Filter this material down to the lines that contain the string "delete", and return those lines.

- STORED DATA:
++++
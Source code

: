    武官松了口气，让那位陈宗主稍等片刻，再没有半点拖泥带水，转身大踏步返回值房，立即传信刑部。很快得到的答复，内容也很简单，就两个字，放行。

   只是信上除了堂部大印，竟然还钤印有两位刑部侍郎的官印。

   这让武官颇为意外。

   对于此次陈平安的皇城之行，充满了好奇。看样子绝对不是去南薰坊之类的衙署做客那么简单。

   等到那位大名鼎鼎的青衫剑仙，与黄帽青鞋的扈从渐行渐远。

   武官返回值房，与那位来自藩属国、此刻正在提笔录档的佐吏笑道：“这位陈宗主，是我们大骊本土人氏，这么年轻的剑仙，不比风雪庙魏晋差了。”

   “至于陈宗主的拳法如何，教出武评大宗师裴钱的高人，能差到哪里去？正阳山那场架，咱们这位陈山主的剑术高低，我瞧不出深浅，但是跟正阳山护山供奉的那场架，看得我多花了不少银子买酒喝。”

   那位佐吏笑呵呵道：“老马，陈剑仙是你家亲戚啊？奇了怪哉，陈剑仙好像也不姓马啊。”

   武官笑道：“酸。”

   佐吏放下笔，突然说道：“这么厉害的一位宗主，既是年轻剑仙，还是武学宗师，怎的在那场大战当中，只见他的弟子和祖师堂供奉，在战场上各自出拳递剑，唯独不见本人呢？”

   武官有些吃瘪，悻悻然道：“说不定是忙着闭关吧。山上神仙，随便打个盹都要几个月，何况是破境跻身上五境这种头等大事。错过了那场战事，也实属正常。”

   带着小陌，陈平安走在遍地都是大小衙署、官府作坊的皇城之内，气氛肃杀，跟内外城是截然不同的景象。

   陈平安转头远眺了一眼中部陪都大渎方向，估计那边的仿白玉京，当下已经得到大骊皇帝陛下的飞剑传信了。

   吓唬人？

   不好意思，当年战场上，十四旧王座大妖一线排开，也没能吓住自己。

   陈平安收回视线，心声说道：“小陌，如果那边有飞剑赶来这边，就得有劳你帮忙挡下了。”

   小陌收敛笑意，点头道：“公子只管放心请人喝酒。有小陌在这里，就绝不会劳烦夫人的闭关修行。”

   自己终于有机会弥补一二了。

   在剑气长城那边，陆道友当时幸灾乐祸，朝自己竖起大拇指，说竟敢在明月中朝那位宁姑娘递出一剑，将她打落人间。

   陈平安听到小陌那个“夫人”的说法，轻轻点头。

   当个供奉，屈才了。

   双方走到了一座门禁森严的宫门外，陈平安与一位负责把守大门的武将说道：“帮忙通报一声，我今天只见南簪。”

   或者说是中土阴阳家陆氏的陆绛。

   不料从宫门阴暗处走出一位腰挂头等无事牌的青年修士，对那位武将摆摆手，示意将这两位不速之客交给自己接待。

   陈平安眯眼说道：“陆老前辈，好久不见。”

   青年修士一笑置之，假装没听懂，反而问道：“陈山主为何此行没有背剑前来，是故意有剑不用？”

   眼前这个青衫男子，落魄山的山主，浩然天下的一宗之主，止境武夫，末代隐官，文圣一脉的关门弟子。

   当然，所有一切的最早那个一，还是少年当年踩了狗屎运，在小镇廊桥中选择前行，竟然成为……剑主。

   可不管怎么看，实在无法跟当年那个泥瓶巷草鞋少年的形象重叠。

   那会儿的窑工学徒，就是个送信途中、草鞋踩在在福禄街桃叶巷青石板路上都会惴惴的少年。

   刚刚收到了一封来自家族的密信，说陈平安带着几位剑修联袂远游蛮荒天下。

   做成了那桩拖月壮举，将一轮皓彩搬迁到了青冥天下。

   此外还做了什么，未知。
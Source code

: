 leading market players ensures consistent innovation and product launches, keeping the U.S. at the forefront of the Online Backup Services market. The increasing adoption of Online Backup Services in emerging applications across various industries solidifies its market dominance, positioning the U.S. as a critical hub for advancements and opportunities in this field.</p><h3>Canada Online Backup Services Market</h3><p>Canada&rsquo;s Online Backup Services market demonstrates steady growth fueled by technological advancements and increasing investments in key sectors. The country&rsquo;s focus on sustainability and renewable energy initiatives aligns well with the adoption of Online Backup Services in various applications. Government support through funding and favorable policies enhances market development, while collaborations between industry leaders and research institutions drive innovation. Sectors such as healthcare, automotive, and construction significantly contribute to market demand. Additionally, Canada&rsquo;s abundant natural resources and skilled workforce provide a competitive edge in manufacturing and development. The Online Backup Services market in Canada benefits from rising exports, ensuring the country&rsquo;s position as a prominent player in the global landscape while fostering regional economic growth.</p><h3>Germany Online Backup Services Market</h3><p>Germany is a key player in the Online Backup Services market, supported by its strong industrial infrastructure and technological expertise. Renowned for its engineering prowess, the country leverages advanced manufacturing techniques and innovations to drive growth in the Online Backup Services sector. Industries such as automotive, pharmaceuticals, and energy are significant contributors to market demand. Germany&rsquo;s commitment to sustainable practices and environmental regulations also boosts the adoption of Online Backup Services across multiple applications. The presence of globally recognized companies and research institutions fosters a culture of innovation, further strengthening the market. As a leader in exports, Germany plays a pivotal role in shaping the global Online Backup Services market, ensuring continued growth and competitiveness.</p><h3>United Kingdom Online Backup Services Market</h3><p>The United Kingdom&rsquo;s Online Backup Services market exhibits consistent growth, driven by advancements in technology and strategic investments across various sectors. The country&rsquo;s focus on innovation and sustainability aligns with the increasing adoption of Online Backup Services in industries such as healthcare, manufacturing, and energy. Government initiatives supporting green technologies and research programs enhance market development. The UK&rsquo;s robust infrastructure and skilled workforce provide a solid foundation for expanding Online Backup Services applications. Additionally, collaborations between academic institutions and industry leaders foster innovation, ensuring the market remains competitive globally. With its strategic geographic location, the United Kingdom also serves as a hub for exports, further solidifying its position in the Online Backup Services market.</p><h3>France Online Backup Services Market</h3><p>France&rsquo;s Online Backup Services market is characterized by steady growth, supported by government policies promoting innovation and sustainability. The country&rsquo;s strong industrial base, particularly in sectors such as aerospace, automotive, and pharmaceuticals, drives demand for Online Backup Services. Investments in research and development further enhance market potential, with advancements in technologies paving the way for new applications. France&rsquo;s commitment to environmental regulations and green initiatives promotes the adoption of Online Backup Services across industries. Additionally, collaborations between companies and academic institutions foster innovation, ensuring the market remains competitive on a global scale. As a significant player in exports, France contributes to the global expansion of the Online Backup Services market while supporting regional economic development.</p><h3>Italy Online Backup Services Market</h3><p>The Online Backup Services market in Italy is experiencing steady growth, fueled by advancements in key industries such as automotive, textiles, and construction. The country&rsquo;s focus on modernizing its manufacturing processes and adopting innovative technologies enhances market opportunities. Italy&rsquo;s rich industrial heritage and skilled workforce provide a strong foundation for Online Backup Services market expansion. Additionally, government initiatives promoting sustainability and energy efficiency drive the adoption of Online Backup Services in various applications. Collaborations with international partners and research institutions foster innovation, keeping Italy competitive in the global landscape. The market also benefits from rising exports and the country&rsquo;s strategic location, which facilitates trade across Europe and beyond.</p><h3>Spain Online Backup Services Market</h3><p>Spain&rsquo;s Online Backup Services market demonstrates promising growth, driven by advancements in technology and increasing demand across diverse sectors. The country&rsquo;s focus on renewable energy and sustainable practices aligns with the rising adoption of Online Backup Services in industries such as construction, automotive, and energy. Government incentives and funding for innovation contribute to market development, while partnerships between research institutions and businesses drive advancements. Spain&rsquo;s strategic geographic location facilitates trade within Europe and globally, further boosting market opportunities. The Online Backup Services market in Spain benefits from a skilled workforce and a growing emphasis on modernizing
++++
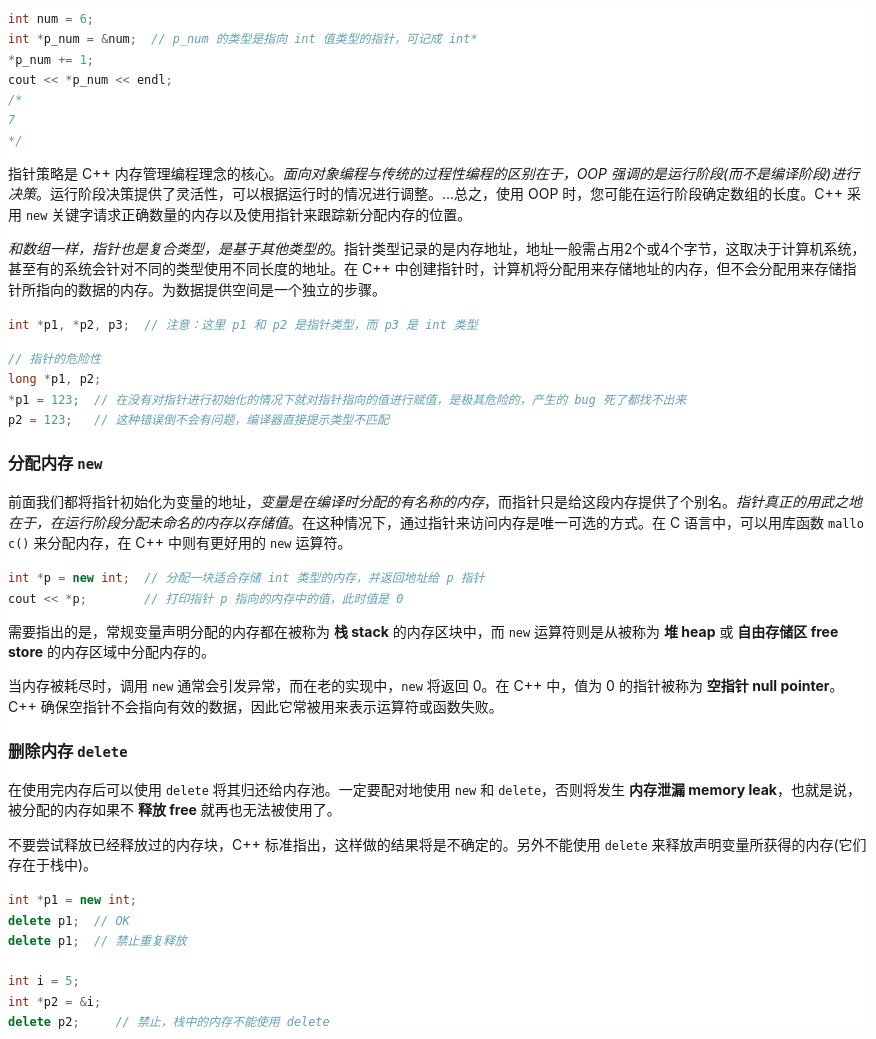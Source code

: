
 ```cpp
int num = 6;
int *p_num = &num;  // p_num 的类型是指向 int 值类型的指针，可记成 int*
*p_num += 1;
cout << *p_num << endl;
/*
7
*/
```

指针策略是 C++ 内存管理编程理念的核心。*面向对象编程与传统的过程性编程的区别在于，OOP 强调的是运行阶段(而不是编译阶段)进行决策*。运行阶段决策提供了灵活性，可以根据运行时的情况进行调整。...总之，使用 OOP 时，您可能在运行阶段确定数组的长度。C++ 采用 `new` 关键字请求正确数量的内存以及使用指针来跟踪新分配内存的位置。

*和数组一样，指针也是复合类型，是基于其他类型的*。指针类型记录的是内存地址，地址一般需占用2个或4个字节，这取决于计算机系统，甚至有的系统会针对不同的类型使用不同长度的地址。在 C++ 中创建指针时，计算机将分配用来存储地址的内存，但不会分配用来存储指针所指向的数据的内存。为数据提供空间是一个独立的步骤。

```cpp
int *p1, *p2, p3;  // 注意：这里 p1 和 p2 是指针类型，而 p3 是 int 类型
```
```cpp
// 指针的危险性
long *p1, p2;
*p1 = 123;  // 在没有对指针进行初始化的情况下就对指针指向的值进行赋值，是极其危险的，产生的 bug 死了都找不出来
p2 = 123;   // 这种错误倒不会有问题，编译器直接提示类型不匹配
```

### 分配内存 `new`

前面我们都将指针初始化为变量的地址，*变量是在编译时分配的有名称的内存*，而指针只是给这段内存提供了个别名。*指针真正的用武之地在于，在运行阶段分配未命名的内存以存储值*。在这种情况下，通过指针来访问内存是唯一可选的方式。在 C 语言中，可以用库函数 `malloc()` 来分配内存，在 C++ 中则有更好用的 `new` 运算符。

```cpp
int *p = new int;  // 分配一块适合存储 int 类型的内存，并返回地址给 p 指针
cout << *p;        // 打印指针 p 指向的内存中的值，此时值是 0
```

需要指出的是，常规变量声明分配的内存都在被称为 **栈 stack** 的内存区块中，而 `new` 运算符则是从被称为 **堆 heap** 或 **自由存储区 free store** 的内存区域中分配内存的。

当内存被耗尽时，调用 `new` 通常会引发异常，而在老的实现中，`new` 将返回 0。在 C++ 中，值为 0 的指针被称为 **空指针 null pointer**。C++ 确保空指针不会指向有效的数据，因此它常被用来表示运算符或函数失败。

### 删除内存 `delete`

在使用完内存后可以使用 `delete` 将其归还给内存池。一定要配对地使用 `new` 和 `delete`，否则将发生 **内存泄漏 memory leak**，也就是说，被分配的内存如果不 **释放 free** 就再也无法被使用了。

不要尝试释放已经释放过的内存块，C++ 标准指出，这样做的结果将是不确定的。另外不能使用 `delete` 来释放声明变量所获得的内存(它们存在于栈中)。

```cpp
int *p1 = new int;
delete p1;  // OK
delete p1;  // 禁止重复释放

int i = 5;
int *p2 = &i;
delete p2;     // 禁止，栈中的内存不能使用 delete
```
++++
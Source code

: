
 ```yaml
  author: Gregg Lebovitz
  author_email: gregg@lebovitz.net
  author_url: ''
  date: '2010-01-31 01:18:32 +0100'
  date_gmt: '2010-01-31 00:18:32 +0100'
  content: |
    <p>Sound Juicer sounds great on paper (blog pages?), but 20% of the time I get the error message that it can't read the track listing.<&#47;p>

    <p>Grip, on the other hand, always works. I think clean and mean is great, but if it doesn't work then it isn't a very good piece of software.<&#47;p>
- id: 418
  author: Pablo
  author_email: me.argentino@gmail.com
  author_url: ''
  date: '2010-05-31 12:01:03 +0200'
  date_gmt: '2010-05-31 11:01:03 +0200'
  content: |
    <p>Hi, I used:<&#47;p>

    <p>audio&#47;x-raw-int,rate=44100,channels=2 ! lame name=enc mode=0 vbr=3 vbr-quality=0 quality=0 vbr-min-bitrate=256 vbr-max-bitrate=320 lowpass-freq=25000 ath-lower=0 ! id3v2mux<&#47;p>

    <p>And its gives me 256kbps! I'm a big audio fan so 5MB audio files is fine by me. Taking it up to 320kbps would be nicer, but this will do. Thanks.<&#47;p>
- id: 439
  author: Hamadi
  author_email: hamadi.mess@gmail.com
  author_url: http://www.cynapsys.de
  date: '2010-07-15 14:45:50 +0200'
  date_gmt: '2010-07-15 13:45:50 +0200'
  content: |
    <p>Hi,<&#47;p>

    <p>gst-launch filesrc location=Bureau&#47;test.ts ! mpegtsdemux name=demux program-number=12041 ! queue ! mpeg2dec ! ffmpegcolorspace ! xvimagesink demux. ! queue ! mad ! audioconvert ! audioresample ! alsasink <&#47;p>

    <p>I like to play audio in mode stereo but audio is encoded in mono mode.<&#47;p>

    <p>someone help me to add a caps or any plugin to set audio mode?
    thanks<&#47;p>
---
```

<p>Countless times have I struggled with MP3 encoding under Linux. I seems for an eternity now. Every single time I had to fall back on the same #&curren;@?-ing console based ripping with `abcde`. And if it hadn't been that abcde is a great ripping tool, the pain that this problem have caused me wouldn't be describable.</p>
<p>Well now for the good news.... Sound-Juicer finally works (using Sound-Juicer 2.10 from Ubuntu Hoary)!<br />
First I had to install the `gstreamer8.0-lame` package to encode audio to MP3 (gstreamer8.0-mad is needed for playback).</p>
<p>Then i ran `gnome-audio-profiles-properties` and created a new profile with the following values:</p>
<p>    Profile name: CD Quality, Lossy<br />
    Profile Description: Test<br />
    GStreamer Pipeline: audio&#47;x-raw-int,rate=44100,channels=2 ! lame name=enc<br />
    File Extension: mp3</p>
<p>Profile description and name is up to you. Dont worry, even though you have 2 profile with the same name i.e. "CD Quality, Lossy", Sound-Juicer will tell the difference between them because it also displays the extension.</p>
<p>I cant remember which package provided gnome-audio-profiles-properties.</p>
++++
- REPLY TO THE EXERCISE:
### 删除内存 `delete`
在使用完内存后可以使用 `delete` 将其归还给内存池。一定要配对地使用 `new` 和 `delete`，否则将发生 **内存泄漏 memory leak**，也就是说，被分配的内存如果不 **释放 free** 就再也无法被使用了。
不要尝试释放已经释放过的内存块，C++ 标准指出，这样做的结果将是不确定的。另外不能使用 `delete` 来释放声明变量所获得的内存(它们存在于栈中)。
delete p1;  // OK
delete p1;  // 禁止重复释放
delete p2;     // 禁止，栈中的内存不能使用 delete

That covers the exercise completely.